La carte postale ancienne : des images plus diverses et plus représentatives
Au XXe siècle, la carte postale devient l’un des modes les plus importants de diffusion d’images de paysages. L’Ille-et-Vilaine en est largement couverte. Les cartes postales reflètent directement une hiérarchie des sites touristiques déjà bien installée qui focalise clairement les regards sur les paysages de la côte et les pôles urbains de Rennes, de Fougères, de Vitré et Redon. Dol-de-Bretagne et le mont Dol, Combourg et la forêt de Brocéliande sont également très représentés.
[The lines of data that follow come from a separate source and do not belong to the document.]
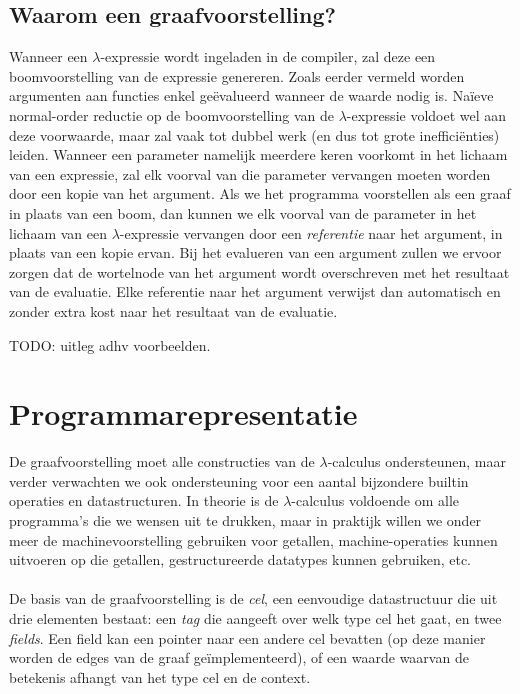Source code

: \documentclass[a4paper,10pt]{article}
\begin{document}
\subsection{Waarom een graafvoorstelling?}
Wanneer een $\lambda$-expressie wordt ingeladen in de compiler, zal deze een boomvoorstelling van de expressie genereren.
Zoals eerder vermeld worden argumenten aan functies enkel ge{\"e}valueerd wanneer de waarde nodig is.
Na{\"i}eve normal-order reductie op de boomvoorstelling van de $\lambda$-expressie voldoet wel aan deze voorwaarde, maar zal vaak tot dubbel werk (en dus tot grote ineffici{\"e}nties) leiden.
Wanneer een parameter namelijk meerdere keren voorkomt in het lichaam van een expressie, zal elk voorval van die parameter vervangen moeten worden door een kopie van het argument.
Als we het programma voorstellen als een graaf in plaats van een boom, dan kunnen we elk voorval van de parameter in het lichaam van een $\lambda$-expressie vervangen door een \emph{referentie} naar het argument, in plaats van een kopie ervan.
Bij het evalueren van een argument zullen we ervoor zorgen dat de wortelnode van het argument wordt overschreven met het resultaat van de evaluatie.
Elke referentie naar het argument verwijst dan automatisch en zonder extra kost naar het resultaat van de evaluatie.

TODO: uitleg adhv voorbeelden.


\section{Programmarepresentatie}
De graafvoorstelling moet alle constructies van de $\lambda$-calculus ondersteunen, maar verder verwachten we ook ondersteuning voor een aantal bijzondere builtin operaties en datastructuren.
In theorie is de $\lambda$-calculus voldoende om alle programma's die we wensen uit te drukken, maar in praktijk willen we onder meer de machinevoorstelling gebruiken voor getallen, machine-operaties kunnen uitvoeren op die getallen, gestructureerde datatypes kunnen gebruiken, etc.
\paragraph{}
De basis van de graafvoorstelling is de \emph{cel}, een eenvoudige datastructuur die uit drie elementen bestaat: een \emph{tag} die aangeeft over welk type cel het gaat, en twee \emph{fields}.
Een field kan een pointer naar een andere cel bevatten (op deze manier worden de edges van de graaf ge{\"i}mplementeerd), of een waarde waarvan de betekenis afhangt van het type cel en de context.
\end{document}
Cette carte postale peut se lire comme une véritable métaphore sur le regard et le paysage. La filiation entre la peinture et la photographie (qui trouve dans la carte postale au début du XXe siècle un support de diffusion exceptionnel) est explicitement ici mise en scène. Une mise en abîme aussi (le photographe représentant le peintre peignant) qui permet au photographe de revendiquer l’originalité de son regard sur le paysage en général, et sur celui des bords de la Rance en particulier. A la posture du peintre ou du touriste (?), en bas, à gauche de l’image, qui plante classiquement son chevalet face à la Rance en se détournant de ce qui se passe autour de lui, le photographe, déjà reporter, répond en choisissant de déporter son regard et d’élargir son cadre. Tout en conservant une composition classique selon une grande diagonale, le photographe réduit la mer à un motif auxiliaire, au profit d’un paysage « ordinaire » fait de petites maisons donnant sur une plage sans attrait particulier - on est loin de l’élégance des stations balnéaires… Mais c’est en mettant au premier plan la jeune femme et sa charrette, que le photographe, sans céder au pittoresque, imprime une véritable émotion à ce paysage du port de Saint-Suliac.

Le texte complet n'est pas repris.